Three ways to curate posts in Drupal 8

 

Lately, I've been writing things in series. Even for what I thought would be a small post, it ends up as two or three parts just so I can get it out of the proverbial door in time. I usually try to link the content together within the body of the posts, but this can make the posts hard to find collectively.

If I wanted to share with someone the Cardboard Pi project, I would need to dig up the exact URL for the first post in the series. It's almost too long if I wanted to write it on a whiteboard or share it in slide for a presentation:

https://deninet.com/blog/2019/06/30/handheld-raspberry-pi-part-1-if-first-you-dont-succeed

While I could use a short link, this introduces a third party to the web interaction. That third party could try to use the information gathered in the redirect to advertising or tracking. Needless to say, I'd rather not introduce such a thing if I had alternatives.

So what are they? How can we curate series of posts in Drupal 8 site like mine?

The easiest method is to use tags. Users are free to create whatever tags they want for their posts on my site, and use as many tags as they like. Drupal has excellent support for tagging out of the box going back as far as I've ever used it, so I have no issues with it be deprecated or removed in the future.
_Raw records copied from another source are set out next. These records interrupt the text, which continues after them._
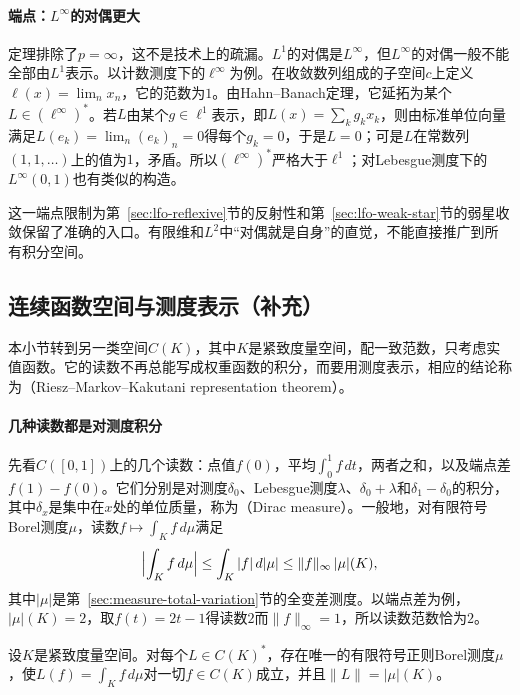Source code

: \paragraph{端点：$L^\infty$的对偶更大}
定理排除了$p=\infty$，这不是技术上的疏漏。$L^1$的对偶是$L^\infty$，但$L^\infty$的对偶一般不能全部由$L^1$表示。以计数测度下的$\ell^\infty$为例。在收敛数列组成的子空间$c$上定义$\ell(x)=\lim_nx_n$，它的范数为$1$。由Hahn--Banach定理，它延拓为某个$L\in(\ell^\infty)^*$。若$L$由某个$g\in\ell^1$表示，即$L(x)=\sum_kg_kx_k$，则由标准单位向量满足$L(e_k)=\lim_n(e_k)_n=0$得每个$g_k=0$，于是$L=0$；可是$L$在常数列$(1,1,\ldots)$上的值为$1$，矛盾。所以$(\ell^\infty)^*$严格大于$\ell^1$；对Lebesgue测度下的$L^\infty(0,1)$也有类似的构造。

这一端点限制为第~\ref{sec:lfo-reflexive}节的反射性和第~\ref{sec:lfo-weak-star}节的弱星收敛保留了准确的入口。有限维和$L^2$中“对偶就是自身”的直觉，不能直接推广到所有积分空间。

\subsection{连续函数空间与测度表示（补充）}
\label{sec:lfo-ck-dual}

本小节转到另一类空间$C(K)$，其中$K$是紧致度量空间，配一致范数，只考虑实值函数。它的读数不再总能写成权重函数的积分，而要用测度表示，相应的结论称为（Riesz--Markov--Kakutani representation theorem）。

\paragraph{几种读数都是对测度积分}
先看$C([0,1])$上的几个读数：点值$f(0)$，平均$\int_0^1f\,dt$，两者之和，以及端点差$f(1)-f(0)$。它们分别是对测度$\delta_0$、Lebesgue测度$\lambda$、$\delta_0+\lambda$和$\delta_1-\delta_0$的积分，其中$\delta_x$是集中在$x$处的单位质量，称为（Dirac measure）。一般地，对有限符号Borel测度$\mu$，读数$f\mapsto\int_Kf\,d\mu$满足
\[
 \Bigl|\int_Kf\,d\mu\Bigr|\leq\int_K|f|\,d|\mu|\leq\|f\|_\infty\,|\mu|(K),
\]
其中$|\mu|$是第~\ref{sec:measure-total-variation}节的全变差测度。以端点差为例，$|\mu|(K)=2$，取$f(t)=2t-1$得读数$2$而$\|f\|_\infty=1$，所以读数范数恰为$2$。

\begin{theorem}
\label{thm:lfo-ck-dual}
设$K$是紧致度量空间。对每个$L\in C(K)^*$，存在唯一的有限符号正则Borel测度$\mu$，使$L(f)=\int_Kf\,d\mu$对一切$f\in C(K)$成立，并且$\|L\|=|\mu|(K)$。
\end{theorem}

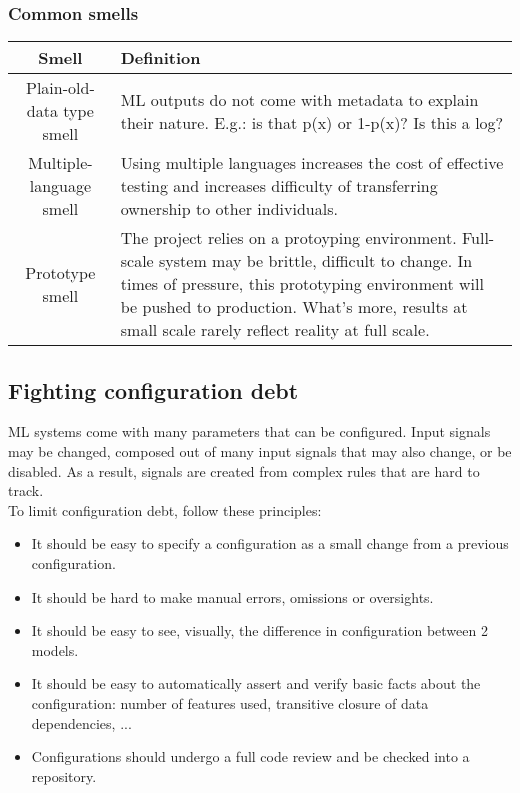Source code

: \documentclass{report}
\begin{document}
\subsubsection{Common smells}
\begin{center}
    \begin{tabular}{ |c|p{10cm}|}
        \hline
        Smell & Definition \\
        \hline
        \hline
        Plain-old-data type smell& ML outputs do not come with metadata to explain their nature.
            E.g.: is that p(x) or 1-p(x)? Is this a log?  \\
        \hline
        Multiple-language smell & Using multiple languages increases the cost of effective testing
            and increases difficulty of transferring ownership to other individuals.\\
        \hline
        Prototype smell & The project relies on a protoyping environment. Full-scale system may be
            brittle, difficult to change. In times of pressure, this prototyping environment will be
            pushed to production. What's more, results at small scale rarely reflect reality at
            full scale.\\
        \hline
    \end{tabular}
\end{center}

\subsection{Fighting configuration debt}
ML systems come with many parameters that can be configured. Input signals may be changed, composed
out of many input signals that may also change, or be disabled. As a result, signals are created from
complex rules that are hard to track. \\
To limit configuration debt, follow these principles:
\begin{itemize}
    \item It should be easy to specify a configuration as a small change from a previous configuration.
    \item It should be hard to make manual errors, omissions or oversights.
    \item It should be easy to see, visually, the difference in configuration between 2 models.
    \item It should be easy to automatically assert and verify basic facts about the configuration:
        number of features used, transitive closure of data dependencies, ...
    \item Configurations should undergo a full code review and be checked into a repository.
\end{itemize}
\end{document}
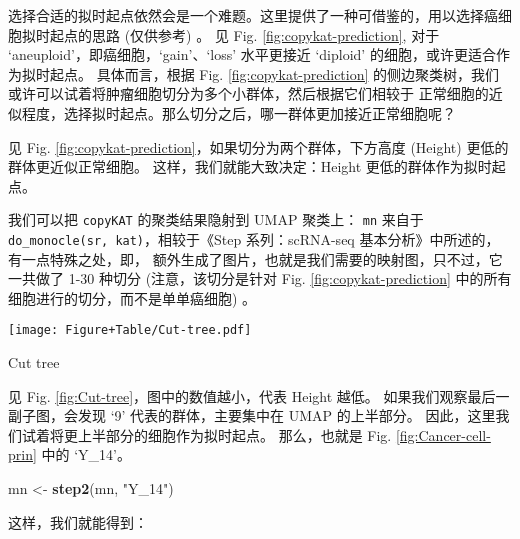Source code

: \documentclass[
]{article}
\newenvironment{Shaded}{\begin{snugshade}}{\end{snugshade}}
\newcommand{\KeywordTok}[1]{\textcolor[rgb]{0.13,0.29,0.53}{\textbf{#1}}}
\newcommand{\NormalTok}[1]{#1}
\newcommand{\OperatorTok}[1]{\textcolor[rgb]{0.81,0.36,0.00}{\textbf{#1}}}
\newcommand{\StringTok}[1]{\textcolor[rgb]{0.31,0.60,0.02}{#1}}
\begin{document}
选择合适的拟时起点依然会是一个难题。这里提供了一种可借鉴的，用以选择癌细胞拟时起点的思路 (仅供参考) 。
见 Fig. \ref{fig:copykat-prediction}, 对于 `aneuploid'，即癌细胞，`gain'、`loss' 水平更接近
`diploid' 的细胞，或许更适合作为拟时起点。
具体而言，根据 Fig. \ref{fig:copykat-prediction} 的侧边聚类树，我们或许可以试着将肿瘤细胞切分为多个小群体，然后根据它们相较于
正常细胞的近似程度，选择拟时起点。那么切分之后，哪一群体更加接近正常细胞呢？

见 Fig. \ref{fig:copykat-prediction}，如果切分为两个群体，下方高度 (Height) 更低的群体更近似正常细胞。
这样，我们就能大致决定：Height 更低的群体作为拟时起点。

我们可以把 \texttt{copyKAT} 的聚类结果隐射到 UMAP 聚类上：
\texttt{mn} 来自于 \texttt{do\_monocle(sr,\ kat)}，相较于《Step 系列：scRNA-seq 基本分析》中所述的，有一点特殊之处，即，
额外生成了图片，也就是我们需要的映射图，只不过，它一共做了 1-30 种切分
(注意，该切分是针对 Fig. \ref{fig:copykat-prediction} 中的所有细胞进行的切分，而不是单单癌细胞) 。

\begin{Shaded}
\end{Shaded}

\def\@captype{figure}
\begin{center}
\texttt{[image: Figure+Table/Cut-tree.pdf]}
\caption{Cut tree}\label{fig:Cut-tree}
\end{center}

见 Fig. \ref{fig:Cut-tree}，图中的数值越小，代表 Height 越低。
如果我们观察最后一副子图，会发现 `9' 代表的群体，主要集中在 UMAP 的上半部分。
因此，这里我们试着将更上半部分的细胞作为拟时起点。
那么，也就是 Fig. \ref{fig:Cancer-cell-prin} 中的 `Y\_14'。

\begin{Shaded}
\begin{Highlighting}[]
\NormalTok{mn \textless{}{-}}\StringTok{ }\KeywordTok{step2}\NormalTok{(mn, }\StringTok{"Y\_14"}\NormalTok{)}
\end{Highlighting}
\end{Shaded}

这样，我们就能得到：

\begin{Shaded}
\end{Shaded}
\end{document}
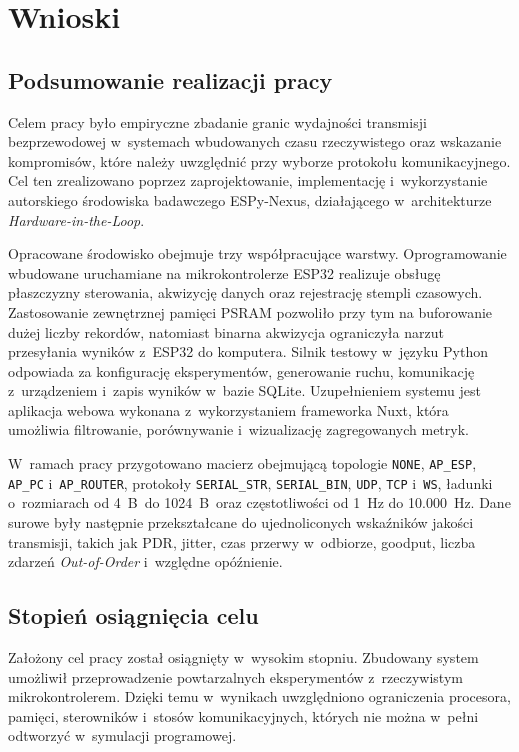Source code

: \chapter{Wnioski}
\label{chap:wnioski}

\section{Podsumowanie realizacji pracy}

Celem pracy było empiryczne zbadanie granic wydajności transmisji bezprzewodowej w~systemach wbudowanych czasu rzeczywistego oraz wskazanie kompromisów, które należy uwzględnić przy wyborze protokołu komunikacyjnego.
Cel ten zrealizowano poprzez zaprojektowanie, implementację i~wykorzystanie autorskiego środowiska badawczego ESPy-Nexus, działającego w~architekturze \textit{Hardware-in-the-Loop}.

Opracowane środowisko obejmuje trzy współpracujące warstwy.
Oprogramowanie wbudowane uruchamiane na mikrokontrolerze ESP32 realizuje obsługę płaszczyzny sterowania, akwizycję danych oraz rejestrację stempli czasowych.
Zastosowanie zewnętrznej pamięci PSRAM pozwoliło przy tym na buforowanie dużej liczby rekordów, natomiast binarna akwizycja ograniczyła narzut przesyłania wyników z~ESP32 do komputera.
Silnik testowy w~języku Python odpowiada za konfigurację eksperymentów, generowanie ruchu, komunikację z~urządzeniem i~zapis wyników w~bazie SQLite.
Uzupełnieniem systemu jest aplikacja webowa wykonana z~wykorzystaniem frameworka Nuxt, która umożliwia filtrowanie, porównywanie i~wizualizację zagregowanych metryk.

W~ramach pracy przygotowano macierz obejmującą topologie \texttt{NONE}, \texttt{AP\_ESP}, \texttt{AP\_PC} i~\texttt{AP\_ROUTER}, protokoły \texttt{SERIAL\_STR}, \texttt{SERIAL\_BIN}, \texttt{UDP}, \texttt{TCP} i~\texttt{WS}, ładunki o~rozmiarach od 4~B~do 1024~B~oraz częstotliwości od 1~Hz do 10.000~Hz.
Dane surowe były następnie przekształcane do ujednoliconych wskaźników jakości transmisji, takich jak PDR, jitter, czas przerwy w~odbiorze, goodput, liczba zdarzeń \textit{Out-of-Order} i~względne opóźnienie.

\section{Stopień osiągnięcia celu}

Założony cel pracy został osiągnięty w~wysokim stopniu.
Zbudowany system umożliwił przeprowadzenie powtarzalnych eksperymentów z~rzeczywistym mikrokontrolerem.
Dzięki temu w~wynikach uwzględniono ograniczenia procesora, pamięci, sterowników i~stosów komunikacyjnych, których nie można w~pełni odtworzyć w~symulacji programowej.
Each post in the series would be assigned the same series specific tag. All the posts related to that series would then instantly get their own easily linked page:

https://deninet.com/tag/handheld-pi

This is *really* easy and short to share. As a bonus, this only requires minimal configuration on Drupal 8, plus the addition of the Pathauto module to override the default tag URL with something more human readable and shorter.

While the URL was easy to share, the user experience (UX) left a lot to be desired. On my site, the tag title didn't appear due to the title block being hidden. None of the tags were curated or had a description. Posts were shown in a list of linked titles. Technically, summaries of each post were displayed, but aren't in use on deninet. The net result was that tag pages were rather embarrassingly cryptic.

Fortunately, the tag page in Drupal 8 is a view instead of something defined by code alone. This allows us to override the page display and format it to be more pleasing. After some work last weekend, the site now displays posts as a grid using user-assigned teaser images. This grid was created using CSS grids instead of the grid view display plugin so that the markup was cleaner and responsive to smaller screen sizes.

That's better, but is it really enough?

 

An alternative is to leverage the tagging mechanism of Drupal, but to do so it a more deliberate fashion.

When I was building deninet 8 a few years ago, I spent a lot of time thinking about this problem. Tags excel at creating associations between posts. While easy, tags can also become a kind of dumping ground. A post may have tags like "meanderings", "daily life", "electronics"; again, all associations. Occasionally, I also created a project or series specific tag such as "handheld pi". We could keep doing that, but it effectively makes the reader do more work. Now, they need to read through a sizable list of tags in order to find the one that only corresponds to this series.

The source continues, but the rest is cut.